A market has no auctioneer. No central figure calls out a price, listens for excess demand, and adjusts until the books balance. Yet competitive markets behave as if someone did exactly that, and the cleanest place to see why is the two-person, two-good exchange economy drawn inside an Edgeworth box. A Walrasian equilibrium Edgeworth box shows the moment a single relative price does all the coordinating: each trader, looking only at that price and their own holdings, chooses a bundle, and at the right price those independent choices fit together so that every market clears. The budget line that delivers this is the heart of the diagram, and once it is read the abstract idea of a price-taking equilibrium becomes concrete.

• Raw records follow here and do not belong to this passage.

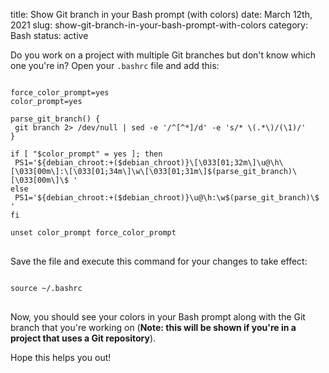 title: Show Git branch in your Bash prompt (with colors)
date: March 12th, 2021
slug: show-git-branch-in-your-bash-prompt-with-colors
category: Bash
status: active

Do you work on a project with multiple Git branches but don't know which one you're in? Open your `.bashrc` file and add this:

<pre>
<code class="bash">
force_color_prompt=yes
color_prompt=yes

parse_git_branch() {
 git branch 2&gt; /dev/null | sed -e '/^[^*]/d' -e 's/* \(.*\)/(\1)/'
}

if [ "$color_prompt" = yes ]; then
 PS1='${debian_chroot:+($debian_chroot)}\[\033[01;32m\]\u@\h\[\033[00m\]:\[\033[01;34m\]\w\[\033[01;31m\]$(parse_git_branch)\[\033[00m\]\$ '
else
 PS1='${debian_chroot:+($debian_chroot)}\u@\h:\w$(parse_git_branch)\$ '
fi

unset color_prompt force_color_prompt
</code>
</pre>

Save the file and execute this command for your changes to take effect:
<pre>
<code class="">
source ~/.bashrc
</code>
</pre>

Now, you should see your colors in your Bash prompt along with the Git branch that you're working on (**Note: this will be shown if you're in a project that uses a Git repository**).

Hope this helps you out!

The Walrasian, or competitive, equilibrium is named for Léon Walras, who in the 1870s framed the economy as a system of markets that clear simultaneously through prices. In a full economy, that system has thousands of equations. In the box it collapses to one relative price and two traders, which is why the box remains the standard teaching device for the concept. The equilibrium is built step by step: the budget line, its passage through the endowment, each trader’s optimum, and the compatibility of the two optima. The conceptual groundwork is laid in the Edgeworth box and the wider system in general equilibrium analysis.
Box, Endowment, and Price
Take two traders, Anna and Ben, and two goods, X and Y, in fixed total supply. In this example, the economy holds 12 units of each good. Anna’s bundle is read from the bottom-left origin and Ben’s from the top-right origin, so any point in the box is a complete division of the totals. The traders begin at an endowment, the allocation they hold before trade. Here Anna starts with 3 units of X and 9 of Y, written A = (3, 9), and Ben holds the remainder, B = (9, 3). Anna is rich in Y and short of X; Ben is the mirror image.
Now introduce a single relative price. Because only relative prices matter in exchange, fix the price of Y at 1 and let the price of X be \( p \). Each trader values their endowment at these prices to get a money income, then spends that income on the bundle they most prefer. The crucial geometric object is the budget line: the set of bundles a trader can afford given the price and the value of their endowment. In the box, one budget line serves both traders, because a trade that takes goods from one hands them to the other at the same prices.
Budget Line Pivot Through Endowment
The budget line always passes through the endowment point, and the reason is simple. Whatever the price, a trader can always choose not to trade at all and simply consume what they started with. The endowment is therefore affordable at every price, so it lies on every budget line. Changing the price does not shift the line sideways; it pivots the line around the fixed endowment point. The slope of the budget line is the negative of the relative price, \( -p \), since giving up one unit of X frees enough income to buy \( p \) units of Y.
Budget Line
This pivoting is the engine of the whole diagram. A steep budget line means X is expensive relative to Y; a flat one means X is cheap. As the price changes, the line swings through the endowment, and each trader slides to a different preferred bundle along it. The equilibrium price is the particular slope at which the two traders’ preferred bundles describe the same allocation, the point where what Anna wants to buy is exactly what Ben wants to sell.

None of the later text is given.